Arrest order detailed in court filings

Court records reviewed by WBTV show a judge ordered Townsend-Ingram’s arrest after she did not appear in court on Jan. 30, 2025. According to the station’s reporting, the arrest order was signed on Feb. 5, 2025, after the court found she had not completed the required 24 hours of community service within the 60-day window spelled out in her plea agreement. The arrest directive itself is posted as a court document, and the filing on Scribd notes a failure to comply and instructs law enforcement to take her into custody.

Background: 2024 DWI arrest and plea deal

Townsend-Ingram was arrested on May 1, 2024, at Kevin Loftin Riverfront Park in Belmont and later pleaded guilty to DWI on Oct. 25, 2024, according to court records and published reports. As reported by WSOC, court filings state she registered a .20 on a breath test and received 18 months of unsupervised probation, along with fines and court costs. The plea also required 24 hours of community service, the same condition the court later found was not completed.

What an order for arrest means in North Carolina

Under North Carolina law, an “order for arrest” directs officers to take a named person into custody and can be issued if a defendant misses a required court appearance or is alleged to have violated probation terms. The North Carolina General Assembly lays out procedures for probation violations, arrests on court orders and potential revocation hearings. Within that framework, the next steps in Townsend-Ingram’s case could include her surrendering, being picked up on the order, or appearing at a hearing where a judge decides whether her probation should be revoked.

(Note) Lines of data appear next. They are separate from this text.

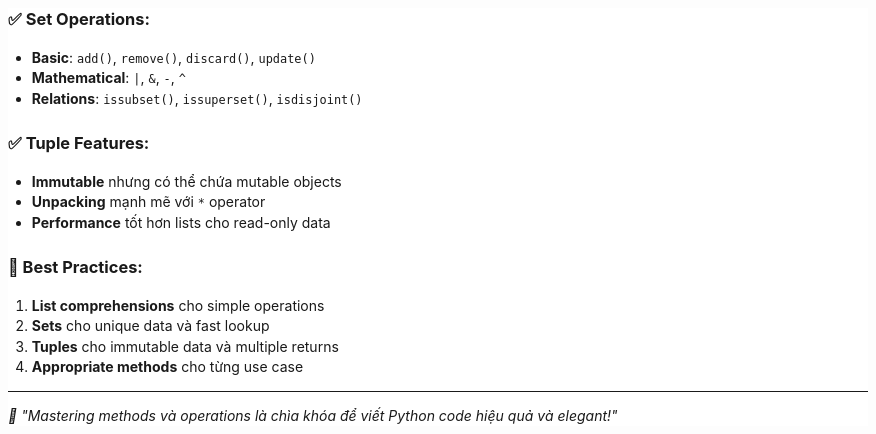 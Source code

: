 ### ✅ Set Operations:
- **Basic**: `add()`, `remove()`, `discard()`, `update()`
- **Mathematical**: `|`, `&`, `-`, `^`
- **Relations**: `issubset()`, `issuperset()`, `isdisjoint()`

### ✅ Tuple Features:
- **Immutable** nhưng có thể chứa mutable objects
- **Unpacking** mạnh mẽ với `*` operator
- **Performance** tốt hơn lists cho read-only data

### 🎯 Best Practices:
1. **List comprehensions** cho simple operations
2. **Sets** cho unique data và fast lookup
3. **Tuples** cho immutable data và multiple returns
4. **Appropriate methods** cho từng use case

---

*💪 "Mastering methods và operations là chìa khóa để viết Python code hiệu quả và elegant!"*  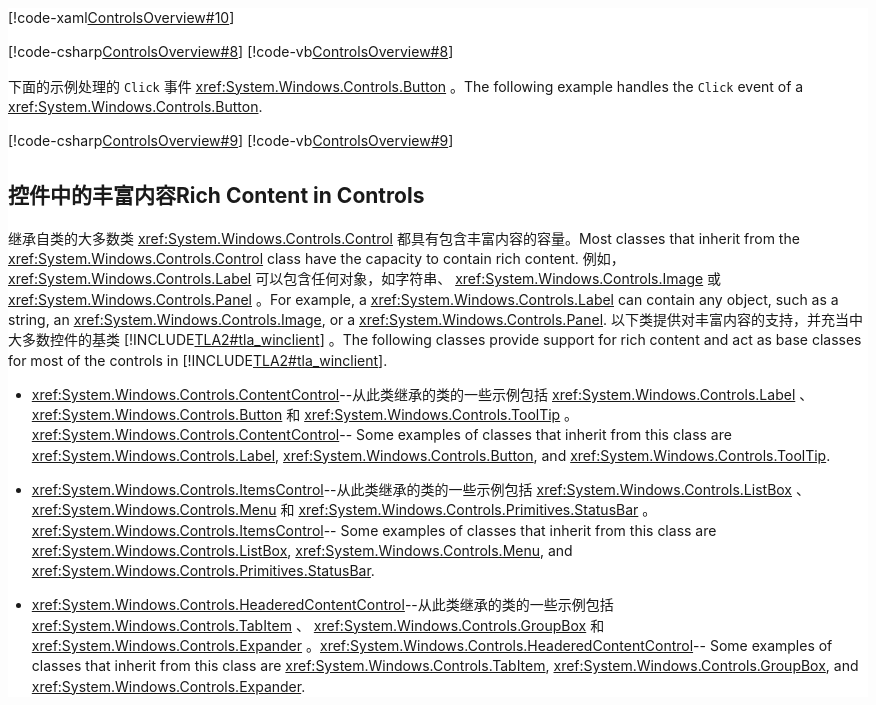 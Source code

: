  [!code-xaml[ControlsOverview#10](~/samples/snippets/csharp/VS_Snippets_Wpf/ControlsOverview/CSharp/Window1.xaml#10)]  
  
 [!code-csharp[ControlsOverview#8](~/samples/snippets/csharp/VS_Snippets_Wpf/ControlsOverview/CSharp/AppInCode.xaml.cs#8)]
 [!code-vb[ControlsOverview#8](~/samples/snippets/visualbasic/VS_Snippets_Wpf/ControlsOverview/VisualBasic/AppInCode.xaml.vb#8)]  
  
 <span data-ttu-id="30d0a-155">下面的示例处理的 `Click` 事件 <xref:System.Windows.Controls.Button> 。</span><span class="sxs-lookup"><span data-stu-id="30d0a-155">The following example handles the `Click` event of a <xref:System.Windows.Controls.Button>.</span></span>  
  
 [!code-csharp[ControlsOverview#9](~/samples/snippets/csharp/VS_Snippets_Wpf/ControlsOverview/CSharp/AppInCode.xaml.cs#9)]
 [!code-vb[ControlsOverview#9](~/samples/snippets/visualbasic/VS_Snippets_Wpf/ControlsOverview/VisualBasic/AppInCode.xaml.vb#9)]  
  
<a name="rich_content_in_controls"></a>
## <a name="rich-content-in-controls"></a><span data-ttu-id="30d0a-156">控件中的丰富内容</span><span class="sxs-lookup"><span data-stu-id="30d0a-156">Rich Content in Controls</span></span>  
 <span data-ttu-id="30d0a-157">继承自类的大多数类 <xref:System.Windows.Controls.Control> 都具有包含丰富内容的容量。</span><span class="sxs-lookup"><span data-stu-id="30d0a-157">Most classes that inherit from the <xref:System.Windows.Controls.Control> class have the capacity to contain rich content.</span></span> <span data-ttu-id="30d0a-158">例如， <xref:System.Windows.Controls.Label> 可以包含任何对象，如字符串、 <xref:System.Windows.Controls.Image> 或 <xref:System.Windows.Controls.Panel> 。</span><span class="sxs-lookup"><span data-stu-id="30d0a-158">For example, a <xref:System.Windows.Controls.Label> can contain any object, such as a string, an <xref:System.Windows.Controls.Image>, or a <xref:System.Windows.Controls.Panel>.</span></span>  <span data-ttu-id="30d0a-159">以下类提供对丰富内容的支持，并充当中大多数控件的基类 [!INCLUDE[TLA2#tla_winclient](../../../../includes/tla2sharptla-winclient-md.md)] 。</span><span class="sxs-lookup"><span data-stu-id="30d0a-159">The following classes provide support for rich content and act as base classes for most of the controls in [!INCLUDE[TLA2#tla_winclient](../../../../includes/tla2sharptla-winclient-md.md)].</span></span>  
  
- <span data-ttu-id="30d0a-160"><xref:System.Windows.Controls.ContentControl>--从此类继承的类的一些示例包括 <xref:System.Windows.Controls.Label> 、 <xref:System.Windows.Controls.Button> 和 <xref:System.Windows.Controls.ToolTip> 。</span><span class="sxs-lookup"><span data-stu-id="30d0a-160"><xref:System.Windows.Controls.ContentControl>-- Some examples of classes that inherit from this class are <xref:System.Windows.Controls.Label>, <xref:System.Windows.Controls.Button>, and <xref:System.Windows.Controls.ToolTip>.</span></span>  
  
- <span data-ttu-id="30d0a-161"><xref:System.Windows.Controls.ItemsControl>--从此类继承的类的一些示例包括 <xref:System.Windows.Controls.ListBox> 、 <xref:System.Windows.Controls.Menu> 和 <xref:System.Windows.Controls.Primitives.StatusBar> 。</span><span class="sxs-lookup"><span data-stu-id="30d0a-161"><xref:System.Windows.Controls.ItemsControl>-- Some examples of classes that inherit from this class are <xref:System.Windows.Controls.ListBox>, <xref:System.Windows.Controls.Menu>, and <xref:System.Windows.Controls.Primitives.StatusBar>.</span></span>  
  
- <span data-ttu-id="30d0a-162"><xref:System.Windows.Controls.HeaderedContentControl>--从此类继承的类的一些示例包括 <xref:System.Windows.Controls.TabItem> 、 <xref:System.Windows.Controls.GroupBox> 和 <xref:System.Windows.Controls.Expander> 。</span><span class="sxs-lookup"><span data-stu-id="30d0a-162"><xref:System.Windows.Controls.HeaderedContentControl>-- Some examples of classes that inherit from this class are <xref:System.Windows.Controls.TabItem>, <xref:System.Windows.Controls.GroupBox>, and <xref:System.Windows.Controls.Expander>.</span></span>  
   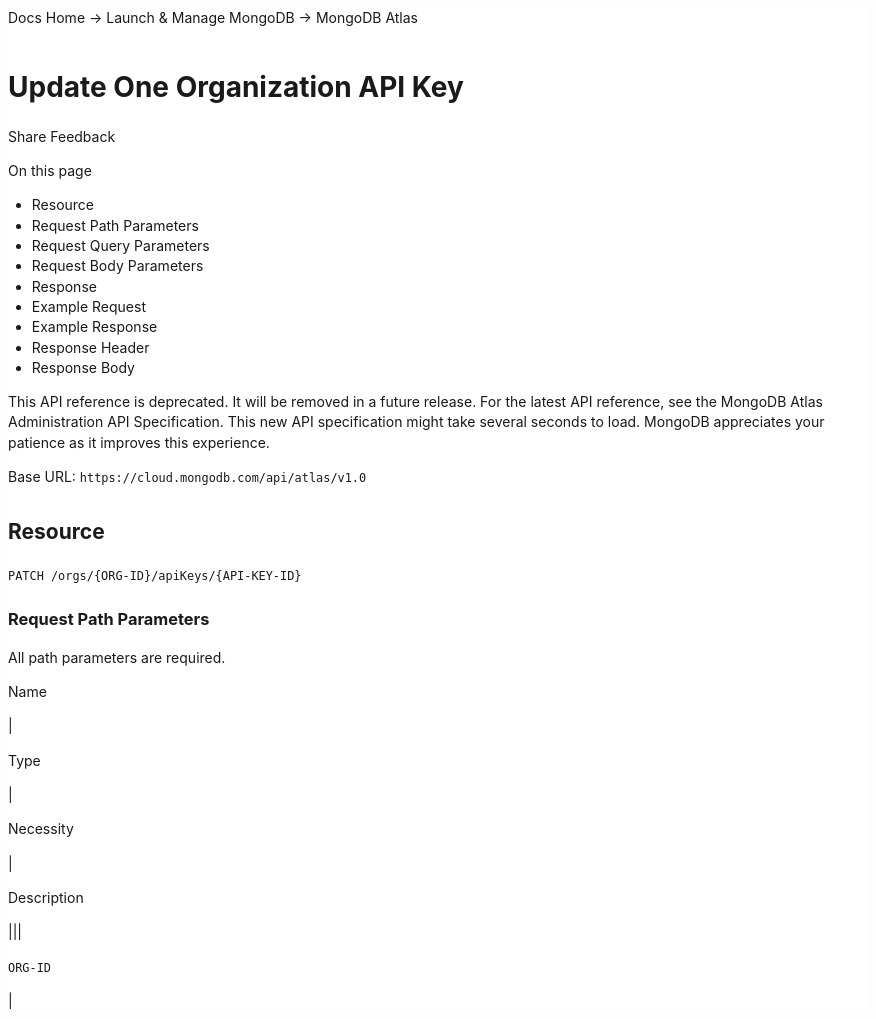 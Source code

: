 Docs Home → Launch & Manage MongoDB → MongoDB Atlas

# Update One Organization API Key

Share Feedback

On this page

  * Resource
  * Request Path Parameters
  * Request Query Parameters
  * Request Body Parameters
  * Response
  * Example Request
  * Example Response
  * Response Header
  * Response Body

This API reference is deprecated. It will be removed in a future release. For
the latest API reference, see the MongoDB Atlas Administration API
Specification. This new API specification might take several seconds to load.
MongoDB appreciates your patience as it improves this experience.

Base URL: `https://cloud.mongodb.com/api/atlas/v1.0`

## Resource

    
    
    PATCH /orgs/{ORG-ID}/apiKeys/{API-KEY-ID}  
      
  
### Request Path Parameters

All path parameters are required.

Name

|

Type

|

Necessity

|

Description  
  
|||  
  
`ORG-ID`

|
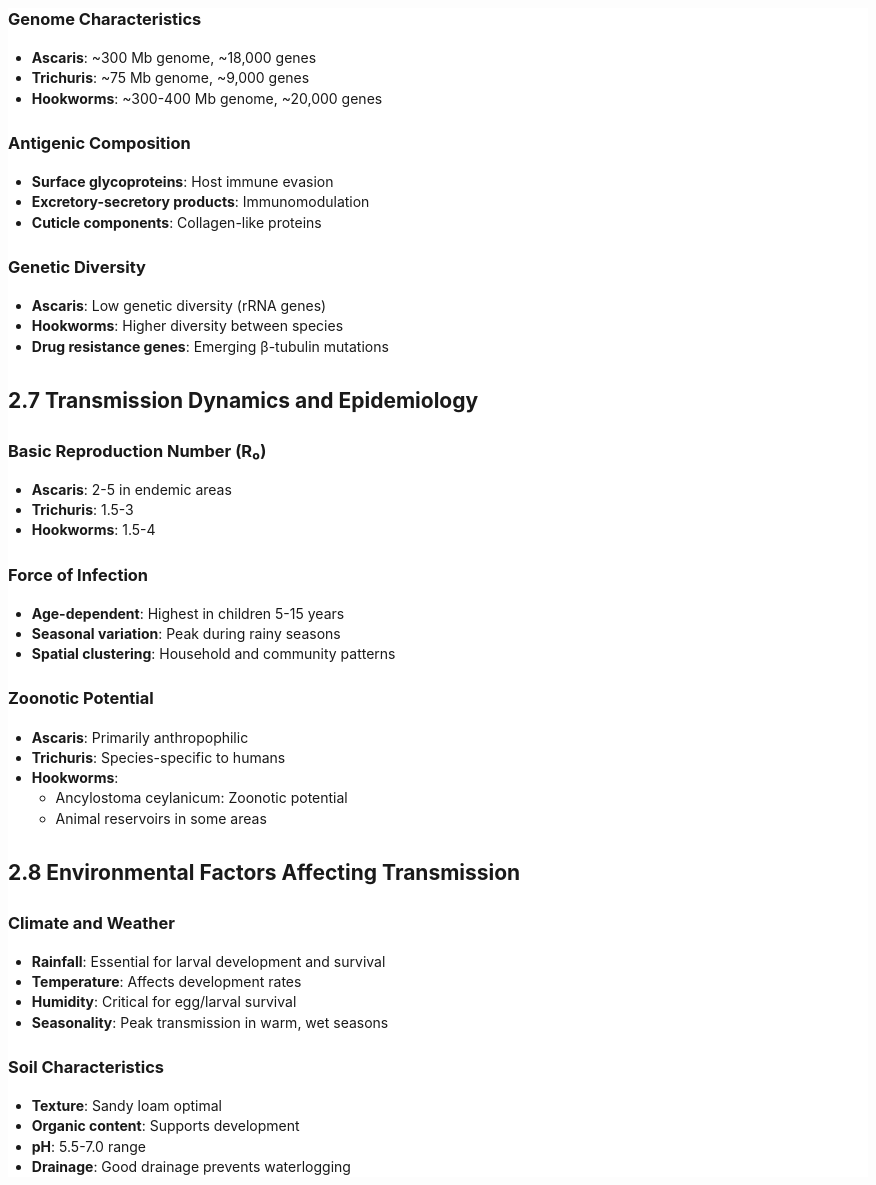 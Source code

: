### Genome Characteristics
- **Ascaris**: ~300 Mb genome, ~18,000 genes
- **Trichuris**: ~75 Mb genome, ~9,000 genes
- **Hookworms**: ~300-400 Mb genome, ~20,000 genes

### Antigenic Composition
- **Surface glycoproteins**: Host immune evasion
- **Excretory-secretory products**: Immunomodulation
- **Cuticle components**: Collagen-like proteins

### Genetic Diversity
- **Ascaris**: Low genetic diversity (rRNA genes)
- **Hookworms**: Higher diversity between species
- **Drug resistance genes**: Emerging β-tubulin mutations

## 2.7 Transmission Dynamics and Epidemiology

### Basic Reproduction Number (R₀)
- **Ascaris**: 2-5 in endemic areas
- **Trichuris**: 1.5-3
- **Hookworms**: 1.5-4

### Force of Infection
- **Age-dependent**: Highest in children 5-15 years
- **Seasonal variation**: Peak during rainy seasons
- **Spatial clustering**: Household and community patterns

### Zoonotic Potential
- **Ascaris**: Primarily anthropophilic
- **Trichuris**: Species-specific to humans
- **Hookworms**:
  - Ancylostoma ceylanicum: Zoonotic potential
  - Animal reservoirs in some areas

## 2.8 Environmental Factors Affecting Transmission

### Climate and Weather
- **Rainfall**: Essential for larval development and survival
- **Temperature**: Affects development rates
- **Humidity**: Critical for egg/larval survival
- **Seasonality**: Peak transmission in warm, wet seasons

### Soil Characteristics
- **Texture**: Sandy loam optimal
- **Organic content**: Supports development
- **pH**: 5.5-7.0 range
- **Drainage**: Good drainage prevents waterlogging
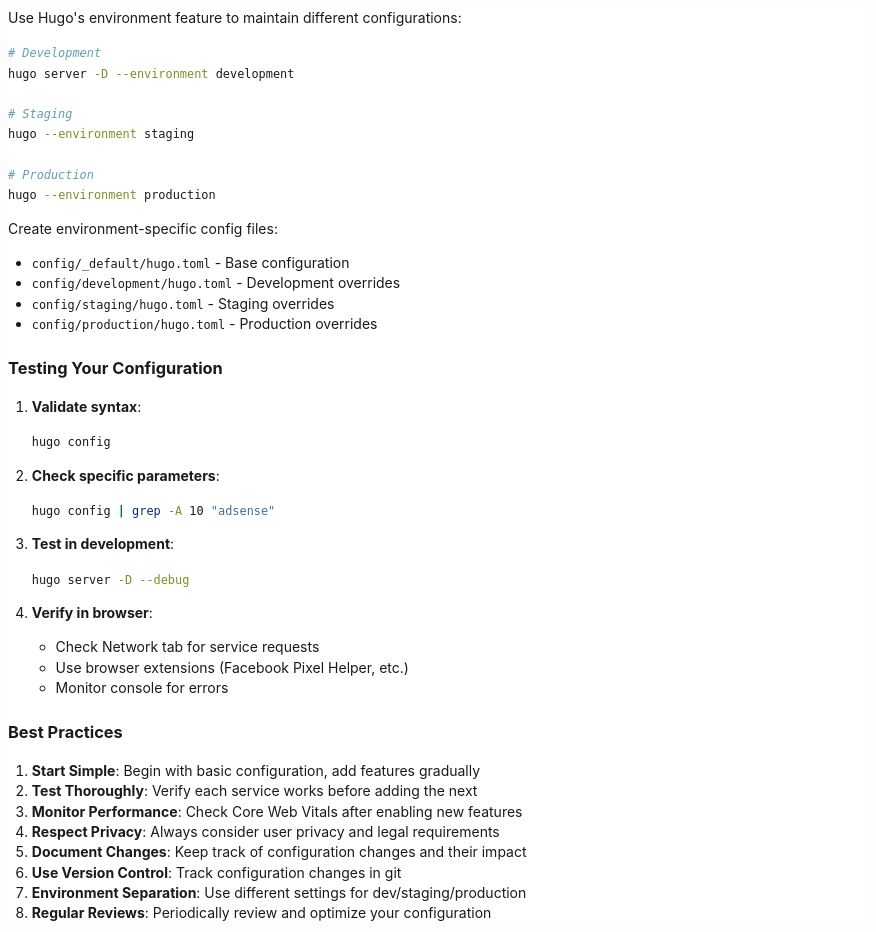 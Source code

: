Use Hugo's environment feature to maintain different configurations:

```bash
# Development
hugo server -D --environment development

# Staging
hugo --environment staging

# Production
hugo --environment production
```

Create environment-specific config files:
- `config/_default/hugo.toml` - Base configuration
- `config/development/hugo.toml` - Development overrides
- `config/staging/hugo.toml` - Staging overrides
- `config/production/hugo.toml` - Production overrides

### Testing Your Configuration

1. **Validate syntax**:
   ```bash
   hugo config
   ```

2. **Check specific parameters**:
   ```bash
   hugo config | grep -A 10 "adsense"
   ```

3. **Test in development**:
   ```bash
   hugo server -D --debug
   ```

4. **Verify in browser**:
   - Check Network tab for service requests
   - Use browser extensions (Facebook Pixel Helper, etc.)
   - Monitor console for errors

### Best Practices

1. **Start Simple**: Begin with basic configuration, add features gradually
2. **Test Thoroughly**: Verify each service works before adding the next
3. **Monitor Performance**: Check Core Web Vitals after enabling new features
4. **Respect Privacy**: Always consider user privacy and legal requirements
5. **Document Changes**: Keep track of configuration changes and their impact
6. **Use Version Control**: Track configuration changes in git
7. **Environment Separation**: Use different settings for dev/staging/production
8. **Regular Reviews**: Periodically review and optimize your configuration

Political stakes and unanswered questions

Townsend-Ingram took the oath of office for the Mecklenburg County Board of Commissioners in December 2024 and is listed as an at-large candidate in the 2026 election cycle. WBTV reports there have been no scheduled court dates in the case since May 2025 and that emails and calls to Townsend-Ingram and her defense attorney were not returned as of publication. With campaign season ramping up while the order for arrest remains unresolved, voters and political rivals alike are likely to push for answers as the county’s legal process determines what comes next.